Stored data entries:
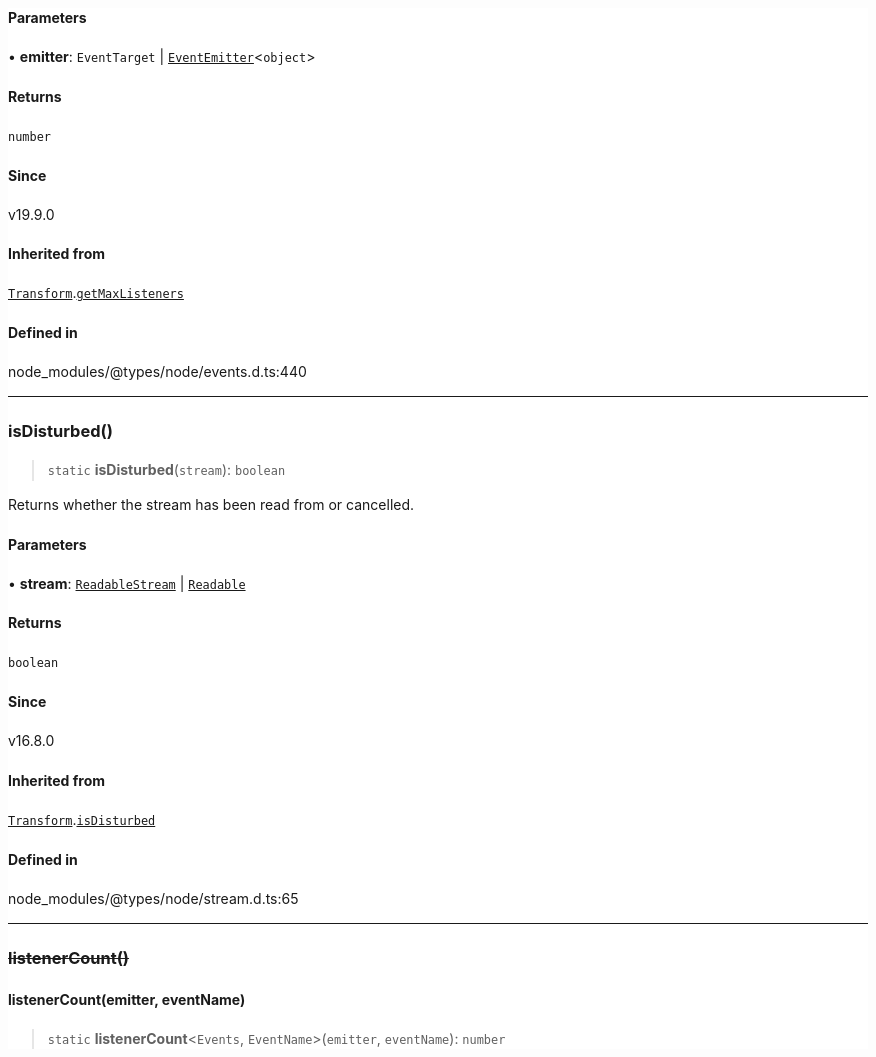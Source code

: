 #### Parameters

• **emitter**: `EventTarget` \| [`EventEmitter`](../../../interfaces/EventEmitter.md)\<`object`\>

#### Returns

`number`

#### Since

v19.9.0

#### Inherited from

[`Transform`](Transform.md).[`getMaxListeners`](Transform.md#getmaxlisteners-1)

#### Defined in

node\_modules/@types/node/events.d.ts:440

***

### isDisturbed()

> `static` **isDisturbed**(`stream`): `boolean`

Returns whether the stream has been read from or cancelled.

#### Parameters

• **stream**: [`ReadableStream`](../../../interfaces/ReadableStream.md) \| [`Readable`](../../../classes/Readable.md)

#### Returns

`boolean`

#### Since

v16.8.0

#### Inherited from

[`Transform`](Transform.md).[`isDisturbed`](Transform.md#isdisturbed)

#### Defined in

node\_modules/@types/node/stream.d.ts:65

***

### ~~listenerCount()~~

#### listenerCount(emitter, eventName)

> `static` **listenerCount**\<`Events`, `EventName`\>(`emitter`, `eventName`): `number`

## Prompt:
Copy out each line of the records that holds the string "static".

## Result below:
> `static` **isDisturbed**(`stream`): `boolean`
> `static` **listenerCount**\<`Events`, `EventName`\>(`emitter`, `eventName`): `number`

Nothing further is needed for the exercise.